Index a Computed Column to Improve Query Performance

This summer started out with a below-average fishing volume. The birth of my fourth child in June used up much of the time I would normally spend fishing. As the summer grew late, I was able to get out a bit more, but it’s mostly been a small lake near my house. I’ve only gotten down to Pewaukee to muskie fish once, though I am happy to say I did have some luck that outing. The fish came in hot behind my lure, but veered off when it got to the side of the boat. As I began the figure eight, I turned to my brother-in-law to let him know I saw a fish and to estimate the size. While I was looking at him the fish came back and struck. After a brief but spirited fight, we netted the fish, a 40.5″ muskie.
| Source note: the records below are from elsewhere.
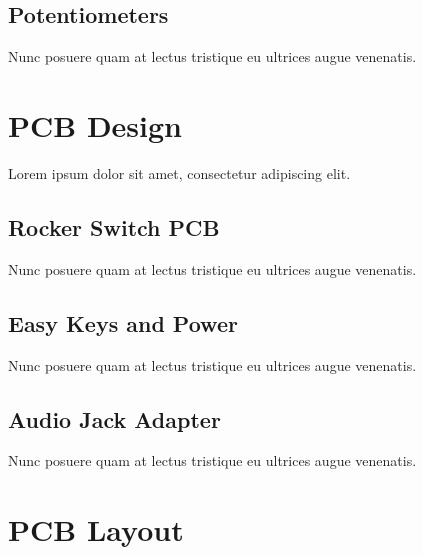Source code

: \subsection{Potentiometers}

Nunc posuere quam at lectus tristique eu ultrices augue venenatis.



\section{PCB Design}

Lorem ipsum dolor sit amet, consectetur adipiscing elit.

\subsection{Rocker Switch PCB}

Nunc posuere quam at lectus tristique eu ultrices augue venenatis.

\subsection{Easy Keys and Power}

Nunc posuere quam at lectus tristique eu ultrices augue venenatis.

\subsection{Audio Jack Adapter}

Nunc posuere quam at lectus tristique eu ultrices augue venenatis.



\section{PCB Layout}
She was very healthy and I feel blessed to have gotten one my first time out this summer.

20180728 Pewaukee Musky

Doing a figure-eight while musky fishing is something you should do on every cast, just like making sure every query you’re executing is using an index as expected.  In some cases though, indexes can be hard to use.  I wrote an earlier post about SARGability – making sure your indexes can be used.  As I explained in that post, some things, such as functions on the columns being searched, can prevent SQL Server from doing a seek on the index.

I recently was facing a situation like that while loading a data warehouse table.  These loads use a large number of row and can be very time consuming, so it is important to make sure the performance is as efficient as possible.  In this case, I was matching customers in one table to customers in another by comparing their addresses and cities.  The relevant part of the join was:

REPLACE(LEFT(Table1.StreetAddress, 10) + LEFT(Table1.City, 5), ' ', '') = REPLACE(LEFT(Table2.StreetAddress, 10) + LEFT(Table2.City, 5), ' ', '')

Both the REPLACE and LEFT functions prevent the index from being seeked.  An initial test run of the join on the two big tables came in at about 3 hours, much longer than I needed to make it.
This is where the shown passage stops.